ASSIGNMENT: Copying task for the records below: reproduce each one exactly and drop the pictures.

Dataset items
"""

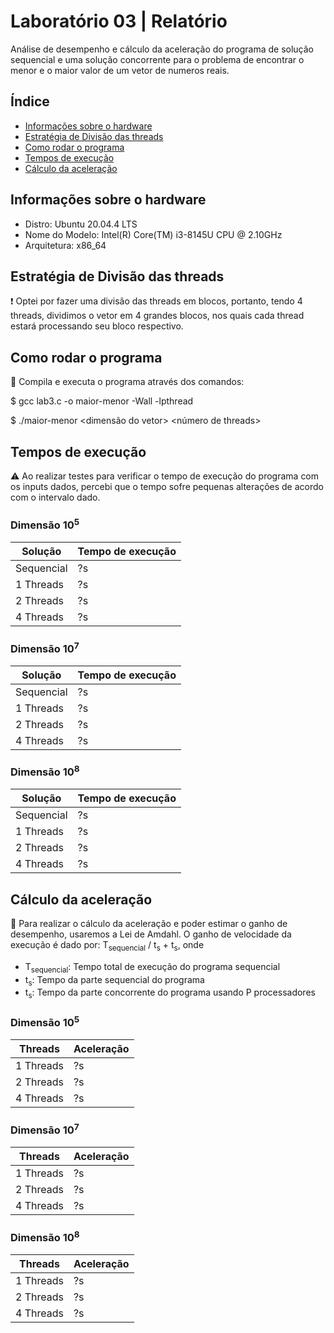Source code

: # Laboratório 03 | Relatório
Análise de desempenho e cálculo da aceleração do programa de solução sequencial e uma solução concorrente para o problema de encontrar o menor e o maior valor de um vetor de numeros reais.


## Índice
* [Informações sobre o hardware](#informações-sobre-o-hardware)
* [Estratégia de Divisão das threads](#estrategia-de-divisao-das-threads)
* [Como rodar o programa](#como-rodar-o-programa)
* [Tempos de execução](#tempos-de-execução)
* [Cálculo da aceleração](#cálculo-da-aceleração)

## Informações sobre o hardware
- Distro: Ubuntu 20.04.4 LTS
- Nome do Modelo: Intel(R) Core(TM) i3-8145U CPU @ 2.10GHz
- Arquitetura: x86_64

## Estratégia de Divisão das threads
:exclamation: Optei por fazer uma divisão das threads em blocos, portanto, tendo 4 threads, dividimos o vetor em 4 grandes blocos, nos quais cada thread estará processando seu bloco respectivo.

## Como rodar o programa
:thinking: Compila e executa o programa através dos comandos:

$ gcc lab3.c -o maior-menor -Wall -lpthread 


$ ./maior-menor <dimensão do vetor> <número de threads>


## Tempos de execução
:warning: Ao realizar testes para verificar o tempo de execução do programa com os inputs dados, percebi que o tempo sofre pequenas alterações de acordo com o intervalo dado.

### Dimensão 10<sup>5</sup>
| Solução | Tempo de execução |
| --- | --- |
| Sequencial | ?s |                                                                                                                                                                                 
| 1 Threads | ?s |
| 2 Threads | ?s |
| 4 Threads | ?s |

### Dimensão 10<sup>7</sup>
| Solução | Tempo de execução |
| --- | --- |
| Sequencial | ?s |                                                                                                                                                                                 
| 1 Threads | ?s |
| 2 Threads | ?s |
| 4 Threads | ?s |

### Dimensão 10<sup>8</sup>
| Solução | Tempo de execução |
| --- | --- |
| Sequencial | ?s |                                                                                                                                                                                 
| 1 Threads | ?s |
| 2 Threads | ?s |
| 4 Threads | ?s |

## Cálculo da aceleração
:abacus: Para realizar o cálculo da aceleração e poder estimar o ganho de desempenho, usaremos a Lei de Amdahl. O ganho de velocidade da execução é dado por: 
T<sub>sequencial</sub> / t<sub>s</sub> + t<sub>s</sub>, onde
- T<sub>sequencial</sub>: Tempo total de execução do programa sequencial
- t<sub>s</sub>: Tempo da parte sequencial do programa
- t<sub>s</sub>: Tempo da parte concorrente do programa usando P processadores

### Dimensão 10<sup>5</sup>
 | Threads | Aceleração |
 | --- | --- |
| 1 Threads | ?s |
| 2 Threads | ?s |
| 4 Threads | ?s |
 
### Dimensão 10<sup>7</sup>
 | Threads | Aceleração |
 | --- | --- |
 | 1 Threads | ?s |
 | 2 Threads | ?s |
 | 4 Threads | ?s |
 
 ### Dimensão 10<sup>8</sup>
 | Threads | Aceleração |
 | --- | --- |
 | 1 Threads | ?s |
 | 2 Threads | ?s |
 | 4 Threads | ?s |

"""

ANSWER FOR THE TASK:
Source code

: # Laboratório 03 | Relatório
Análise de desempenho e cálculo da aceleração do programa de solução sequencial e uma solução concorrente para o problema de encontrar o menor e o maior valor de um vetor de numeros reais.


## Índice
* [Informações sobre o hardware](#informações-sobre-o-hardware)
* [Estratégia de Divisão das threads](#estrategia-de-divisao-das-threads)
* [Como rodar o programa](#como-rodar-o-programa)
* [Tempos de execução](#tempos-de-execução)
* [Cálculo da aceleração](#cálculo-da-aceleração)

## Informações sobre o hardware
- Distro: Ubuntu 20.04.4 LTS
- Nome do Modelo: Intel(R) Core(TM) i3-8145U CPU @ 2.10GHz
- Arquitetura: x86_64

## Estratégia de Divisão das threads
:exclamation: Optei por fazer uma divisão das threads em blocos, portanto, tendo 4 threads, dividimos o vetor em 4 grandes blocos, nos quais cada thread estará processando seu bloco respectivo.

## Como rodar o programa
:thinking: Compila e executa o programa através dos comandos:

$ gcc lab3.c -o maior-menor -Wall -lpthread 


$ ./maior-menor <dimensão do vetor> <número de threads>


## Tempos de execução
:warning: Ao realizar testes para verificar o tempo de execução do programa com os inputs dados, percebi que o tempo sofre pequenas alterações de acordo com o intervalo dado.

### Dimensão 10<sup>5</sup>
| Solução | Tempo de execução |
| --- | --- |
| Sequencial | ?s |                                                                                                                                                                                 
| 1 Threads | ?s |
| 2 Threads | ?s |
| 4 Threads | ?s |

### Dimensão 10<sup>7</sup>
| Solução | Tempo de execução |
| --- | --- |
| Sequencial | ?s |                                                                                                                                                                                 
| 1 Threads | ?s |
| 2 Threads | ?s |
| 4 Threads | ?s |

### Dimensão 10<sup>8</sup>
| Solução | Tempo de execução |
| --- | --- |
| Sequencial | ?s |                                                                                                                                                                                 
| 1 Threads | ?s |
| 2 Threads | ?s |
| 4 Threads | ?s |

## Cálculo da aceleração
:abacus: Para realizar o cálculo da aceleração e poder estimar o ganho de desempenho, usaremos a Lei de Amdahl. O ganho de velocidade da execução é dado por: 
T<sub>sequencial</sub> / t<sub>s</sub> + t<sub>s</sub>, onde
- T<sub>sequencial</sub>: Tempo total de execução do programa sequencial
- t<sub>s</sub>: Tempo da parte sequencial do programa
- t<sub>s</sub>: Tempo da parte concorrente do programa usando P processadores

### Dimensão 10<sup>5</sup>
 | Threads | Aceleração |
 | --- | --- |
| 1 Threads | ?s |
| 2 Threads | ?s |
| 4 Threads | ?s |
 
### Dimensão 10<sup>7</sup>
 | Threads | Aceleração |
 | --- | --- |
 | 1 Threads | ?s |
 | 2 Threads | ?s |
 | 4 Threads | ?s |
 
 ### Dimensão 10<sup>8</sup>
 | Threads | Aceleração |
 | --- | --- |
 | 1 Threads | ?s |
 | 2 Threads | ?s |
 | 4 Threads | ?s |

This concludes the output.